Despite much speculation that animals will decrease in size to lessen heat stress as the climate warms, the study found that some of the grasshopper species actually grew larger over the decades, taking advantage of an earlier spring to fatten up on greenery.
Growth was seen only in species that overwintered as juveniles and thus could get a head start on chowing down in the spring. Species that hatched in the spring from eggs laid in the fall did not have this advantage and became smaller over the years, likely as a result of vegetation drying up earlier in the summer.
"This research emphasizes that there will certainly be species that are winners and losers, but sub-groups within those species' populations, depending on their ecological or environmental context, will have different responses," said co-author Monica Sheffer, a postdoctoral researcher at both the UW and the University of California, Berkeley.
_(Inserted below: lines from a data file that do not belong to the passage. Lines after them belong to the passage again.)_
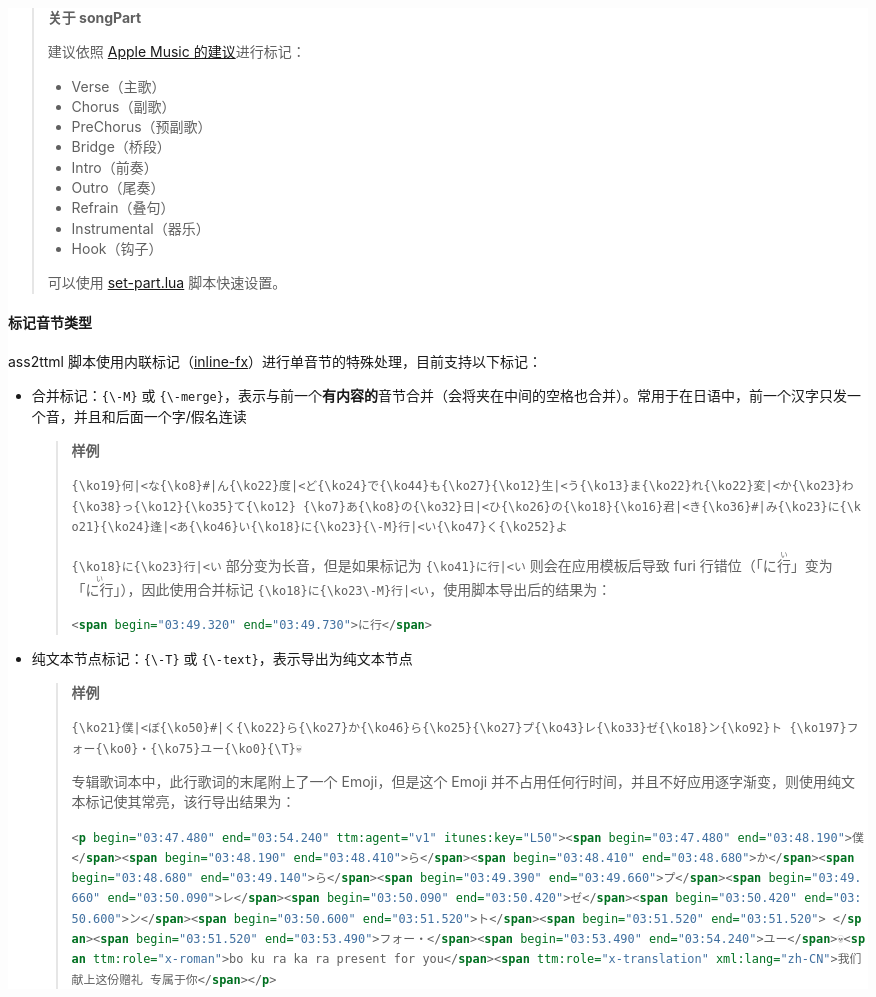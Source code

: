 > **关于 songPart**
>
> 建议依照 [Apple Music 的建议](https://help.apple.com/itc/videoaudioassetguide/#/itcd7579a252:~:text=%E7%A0%81%E7%9A%84%E8%AF%B4%E6%98%8E%E3%80%82-,%E6%AD%8C%E8%AF%8D%E7%9A%84%20Apple%20%E6%89%A9%E5%B1%95,-%E6%AD%8C%E6%9B%B2%E7%BB%84%E6%88%90%E9%83%A8%E5%88%86)进行标记：
>
> - Verse（主歌）
> - Chorus（副歌）
> - PreChorus（预副歌）
> - Bridge（桥段）
> - Intro（前奏）
> - Outro（尾奏）
> - Refrain（叠句）
> - Instrumental（器乐）
> - Hook（钩子）
>
> 可以使用 [set-part.lua](https://github.com/ranhengzhang/amll-ttml-db-raw-data/blob/main/aegisub/set-part.lua) 脚本快速设置。

#### 标记音节类型

ass2ttml 脚本使用内联标记（[inline-fx](https://aegi.vmoe.info/docs/3.2/Karaoke_inline-fx/)）进行单音节的特殊处理，目前支持以下标记：

- 合并标记：`{\-M}` 或 `{\-merge}`，表示与前一个**有内容的**音节合并（会将夹在中间的空格也合并）。常用于在日语中，前一个汉字只发一个音，并且和后面一个字/假名连读

  > **样例**
  >
  > ```ass
  > {\ko19}何|<な{\ko8}#|ん{\ko22}度|<ど{\ko24}で{\ko44}も{\ko27}{\ko12}生|<う{\ko13}ま{\ko22}れ{\ko22}変|<か{\ko23}わ{\ko38}っ{\ko12}{\ko35}て{\ko12} {\ko7}あ{\ko8}の{\ko32}日|<ひ{\ko26}の{\ko18}{\ko16}君|<き{\ko36}#|み{\ko23}に{\ko21}{\ko24}逢|<あ{\ko46}い{\ko18}に{\ko23}{\-M}行|<い{\ko47}く{\ko252}よ
  > ```
  >
  > `{\ko18}に{\ko23}行|<い` 部分变为长音，但是如果标记为 `{\ko41}に行|<い` 则会在应用模板后导致 furi 行错位（「に<ruby>行<rt>い</rt></ruby>」变为「<ruby>に行<rt>い</rt></ruby>」），因此使用合并标记 `{\ko18}に{\ko23\-M}行|<い`，使用脚本导出后的结果为：
  >
  > ```xml
  > <span begin="03:49.320" end="03:49.730">に行</span>
  > ```

- 纯文本节点标记：`{\-T}` 或 `{\-text}`，表示导出为纯文本节点

  > **样例**
  >
  > ```ass
  > {\ko21}僕|<ぼ{\ko50}#|く{\ko22}ら{\ko27}か{\ko46}ら{\ko25}{\ko27}プ{\ko43}レ{\ko33}ゼ{\ko18}ン{\ko92}ト {\ko197}フォー{\ko0}・{\ko75}ユー{\ko0}{\T}💀
  > ```
  >
  > 专辑歌词本中，此行歌词的末尾附上了一个 Emoji，但是这个 Emoji 并不占用任何行时间，并且不好应用逐字渐变，则使用纯文本标记使其常亮，该行导出结果为：
  >
  > ```xml
  > <p begin="03:47.480" end="03:54.240" ttm:agent="v1" itunes:key="L50"><span begin="03:47.480" end="03:48.190">僕</span><span begin="03:48.190" end="03:48.410">ら</span><span begin="03:48.410" end="03:48.680">か</span><span begin="03:48.680" end="03:49.140">ら</span><span begin="03:49.390" end="03:49.660">プ</span><span begin="03:49.660" end="03:50.090">レ</span><span begin="03:50.090" end="03:50.420">ゼ</span><span begin="03:50.420" end="03:50.600">ン</span><span begin="03:50.600" end="03:51.520">ト</span><span begin="03:51.520" end="03:51.520"> </span><span begin="03:51.520" end="03:53.490">フォー・</span><span begin="03:53.490" end="03:54.240">ユー</span>💀<span ttm:role="x-roman">bo ku ra ka ra present for you</span><span ttm:role="x-translation" xml:lang="zh-CN">我们献上这份赠礼 专属于你</span></p>
  > ```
The authors of the new study predicted much of this based on the lifecycles of the grasshoppers and the environmental conditions at the site.
"We sat down and looked at all that was known about the system, such as elevational gradients and how that should modify responses and how different grasshoppers might respond, with all the wealth of information we knew about their natural history. And while not all our predictions were supported, many of them actually were," said co-author Caroline Williams of the University of California, Berkeley.
The 65-year-old grasshopper collection was first assembled over three summers by the late entomologist Gordon Alexander of the University of Colorado Boulder. He not only collected and mounted the specimens from plots in the Rocky Mountains near Boulder, but also documented the timing of six different life stages of the grasshoppers. His death in a plane crash in 1973 left the specimens, pinned in neat rows in 250 wooden boxes, in limbo.
The collection languished until 2005, when César Nufio, then a postdoctoral fellow at CU Boulder, set about curating the collection and initiated a re-survey of the same sites to collect more grasshoppers.
Nufio and many others eventually collected about 17,000 new grasshopper specimens from the same or similar sites. While the new paper is the first to report the grasshopper size changes between 1960 and 2015, the authors conducted other studies to help explain the patterns.
The insects were from a large group of nondescript grasshoppers in the Acrididae family that are known as short-horned grasshoppers. Most graze on many types of plants, though some specialize in grasses. Two species (Eritettix simplex and Xanthippus corallipes) achieve adulthood as early as May; two (Aeropedellus clavatus and Melanoplus boulderensis) mature in mid-June; and two (Camnula pellucida and Melanoplus sanguinipes) mature in late July.
The researchers found that the grasshopper species that achieve adulthood in May increased in size at lower elevations, around 6,000 feet, while the early and late emergers in these locations decreased in size over the decades.
"The data are consistent with grasshoppers either being able to take advantage of warming by getting bigger and coming out earlier, or for grasshoppers to experience stress and get smaller," Buckley said.
"We would expect similar trends for grasshoppers in mountains in Washington, but some later snow melt in Washington state might alter the importance of seasonal timing," she added.
Other experiments Buckley performed on butterflies in Colorado show some of the same trends.
"We find a pretty similar message with butterflies, which is hopeful to me, in that if we can consider some basic biological principles, we really increase our ability to predict climate change responses," Buckley said.
At the UW, Buckley's research group is repeating surveys begun in 1995 of cabbage white butterflies in Seattle and western white butterflies in central Washington to see how those insects might have changed over the past 30 years.
Buckley also recently became an adjunct curator of entomology at the Burke Museum, where she hopes to continue leveraging museum collections for ecological research.
Other co-authors on the new study are Julia Smith, a graduate student in biology at the UW; Simran Bawa of UC Berkeley; and Ebony Taylor, Michael Troutman and Sean Schoville of the University of Wisconsin, Madison. The work was supported by the National Science Foundation.